WORK REQUIRED :: From the listing below, select every line where the word "Disassembly" appears.

RECORDS TO USE ::

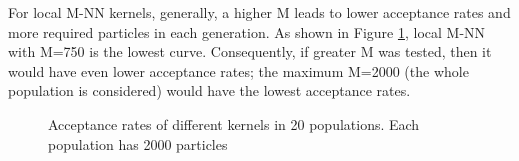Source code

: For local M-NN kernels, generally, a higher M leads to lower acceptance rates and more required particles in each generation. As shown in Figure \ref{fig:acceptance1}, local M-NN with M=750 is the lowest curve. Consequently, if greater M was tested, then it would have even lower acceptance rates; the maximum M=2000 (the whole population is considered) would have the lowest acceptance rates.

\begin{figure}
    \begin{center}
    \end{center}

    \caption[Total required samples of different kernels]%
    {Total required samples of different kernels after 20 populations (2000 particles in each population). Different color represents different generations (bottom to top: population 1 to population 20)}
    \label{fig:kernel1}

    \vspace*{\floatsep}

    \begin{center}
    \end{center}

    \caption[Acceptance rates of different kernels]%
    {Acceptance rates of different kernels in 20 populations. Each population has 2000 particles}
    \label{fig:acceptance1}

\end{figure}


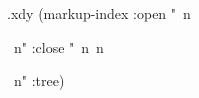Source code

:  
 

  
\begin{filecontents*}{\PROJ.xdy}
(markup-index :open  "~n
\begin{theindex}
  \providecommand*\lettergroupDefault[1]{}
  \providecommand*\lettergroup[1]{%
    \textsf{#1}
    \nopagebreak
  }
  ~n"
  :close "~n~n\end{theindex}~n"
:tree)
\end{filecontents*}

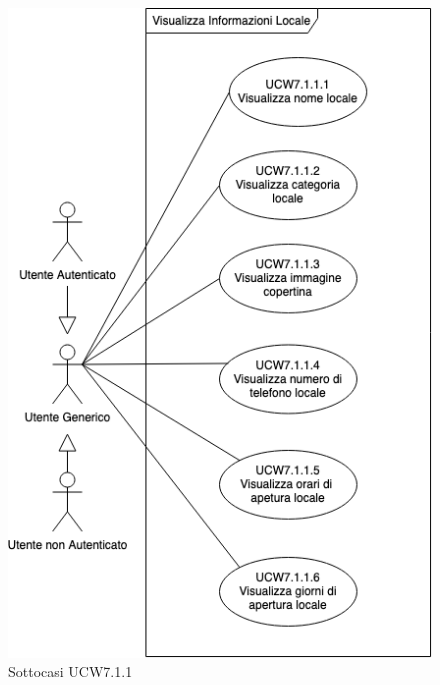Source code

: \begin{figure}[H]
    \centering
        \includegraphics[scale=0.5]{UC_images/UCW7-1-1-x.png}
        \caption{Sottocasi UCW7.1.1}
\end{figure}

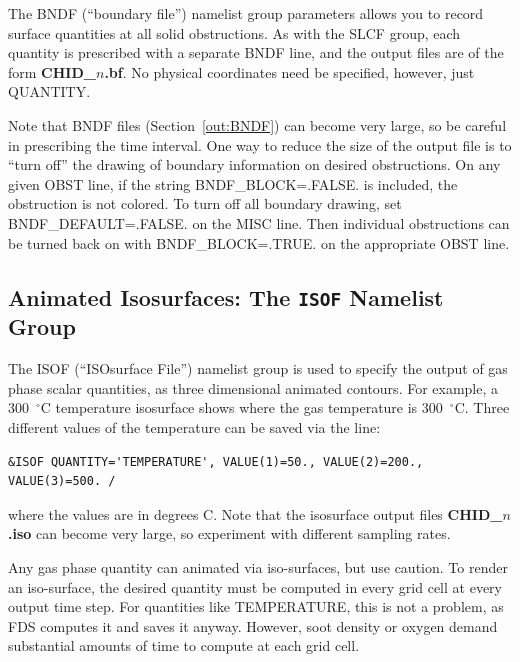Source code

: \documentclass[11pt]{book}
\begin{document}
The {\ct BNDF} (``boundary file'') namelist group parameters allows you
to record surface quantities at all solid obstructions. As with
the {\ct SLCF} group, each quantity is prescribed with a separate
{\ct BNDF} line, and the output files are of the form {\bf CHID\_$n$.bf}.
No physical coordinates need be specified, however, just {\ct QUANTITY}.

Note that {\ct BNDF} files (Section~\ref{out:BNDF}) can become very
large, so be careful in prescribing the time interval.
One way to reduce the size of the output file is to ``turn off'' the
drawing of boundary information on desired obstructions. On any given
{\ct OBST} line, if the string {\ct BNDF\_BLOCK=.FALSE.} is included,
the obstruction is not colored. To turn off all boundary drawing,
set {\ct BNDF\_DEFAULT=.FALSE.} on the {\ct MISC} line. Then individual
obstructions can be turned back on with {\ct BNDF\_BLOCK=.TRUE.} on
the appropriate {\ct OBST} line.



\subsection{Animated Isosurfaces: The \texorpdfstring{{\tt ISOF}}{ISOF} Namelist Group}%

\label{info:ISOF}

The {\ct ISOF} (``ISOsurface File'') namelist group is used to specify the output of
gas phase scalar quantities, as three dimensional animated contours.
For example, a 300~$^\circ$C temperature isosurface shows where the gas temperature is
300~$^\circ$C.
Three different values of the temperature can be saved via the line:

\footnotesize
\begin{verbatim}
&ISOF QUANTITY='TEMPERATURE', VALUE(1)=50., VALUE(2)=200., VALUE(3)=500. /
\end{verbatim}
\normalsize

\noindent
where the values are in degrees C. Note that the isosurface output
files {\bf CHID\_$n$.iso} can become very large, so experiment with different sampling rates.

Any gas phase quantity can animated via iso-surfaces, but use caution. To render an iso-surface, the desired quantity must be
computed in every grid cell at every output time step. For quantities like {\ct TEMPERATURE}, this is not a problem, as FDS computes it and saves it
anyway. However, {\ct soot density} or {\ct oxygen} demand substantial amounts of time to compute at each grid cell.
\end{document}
...
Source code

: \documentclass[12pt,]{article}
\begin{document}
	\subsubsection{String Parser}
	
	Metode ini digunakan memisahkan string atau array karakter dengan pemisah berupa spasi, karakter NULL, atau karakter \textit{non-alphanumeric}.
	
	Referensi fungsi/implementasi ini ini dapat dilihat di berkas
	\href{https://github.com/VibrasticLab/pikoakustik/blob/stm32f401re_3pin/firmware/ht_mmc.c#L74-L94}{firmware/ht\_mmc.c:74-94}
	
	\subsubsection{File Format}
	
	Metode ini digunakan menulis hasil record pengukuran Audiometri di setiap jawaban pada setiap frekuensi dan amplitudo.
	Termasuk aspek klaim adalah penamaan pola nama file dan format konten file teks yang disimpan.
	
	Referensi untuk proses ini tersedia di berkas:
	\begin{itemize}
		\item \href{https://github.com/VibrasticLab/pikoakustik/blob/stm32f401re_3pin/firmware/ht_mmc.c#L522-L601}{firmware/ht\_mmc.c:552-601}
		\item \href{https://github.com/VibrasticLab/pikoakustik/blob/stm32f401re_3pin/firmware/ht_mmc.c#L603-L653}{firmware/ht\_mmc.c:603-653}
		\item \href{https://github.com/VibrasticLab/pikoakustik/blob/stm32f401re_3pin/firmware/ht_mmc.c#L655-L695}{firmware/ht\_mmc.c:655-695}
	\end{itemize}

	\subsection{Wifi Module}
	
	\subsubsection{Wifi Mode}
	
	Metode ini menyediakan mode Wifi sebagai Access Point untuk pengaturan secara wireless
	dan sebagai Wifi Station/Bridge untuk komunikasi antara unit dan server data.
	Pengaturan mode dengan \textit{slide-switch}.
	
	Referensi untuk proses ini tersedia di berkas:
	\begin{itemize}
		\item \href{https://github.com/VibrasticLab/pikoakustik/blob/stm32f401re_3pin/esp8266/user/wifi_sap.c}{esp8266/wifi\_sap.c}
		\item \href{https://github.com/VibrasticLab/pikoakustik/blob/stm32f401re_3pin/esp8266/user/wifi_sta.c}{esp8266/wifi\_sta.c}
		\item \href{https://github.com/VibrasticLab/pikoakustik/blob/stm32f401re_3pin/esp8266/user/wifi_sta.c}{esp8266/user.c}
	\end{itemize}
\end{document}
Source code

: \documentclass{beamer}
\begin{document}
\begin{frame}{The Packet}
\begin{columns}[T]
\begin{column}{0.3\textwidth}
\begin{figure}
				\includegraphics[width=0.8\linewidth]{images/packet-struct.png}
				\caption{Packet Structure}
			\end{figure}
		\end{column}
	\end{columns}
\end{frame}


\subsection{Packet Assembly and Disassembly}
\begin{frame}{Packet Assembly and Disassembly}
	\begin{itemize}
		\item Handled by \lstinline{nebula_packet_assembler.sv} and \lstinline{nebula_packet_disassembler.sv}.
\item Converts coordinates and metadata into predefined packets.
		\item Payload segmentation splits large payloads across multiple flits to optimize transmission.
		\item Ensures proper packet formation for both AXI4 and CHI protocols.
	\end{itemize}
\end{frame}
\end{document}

RESPONSE AREA ::
\subsection{Packet Assembly and Disassembly}
\begin{frame}{Packet Assembly and Disassembly}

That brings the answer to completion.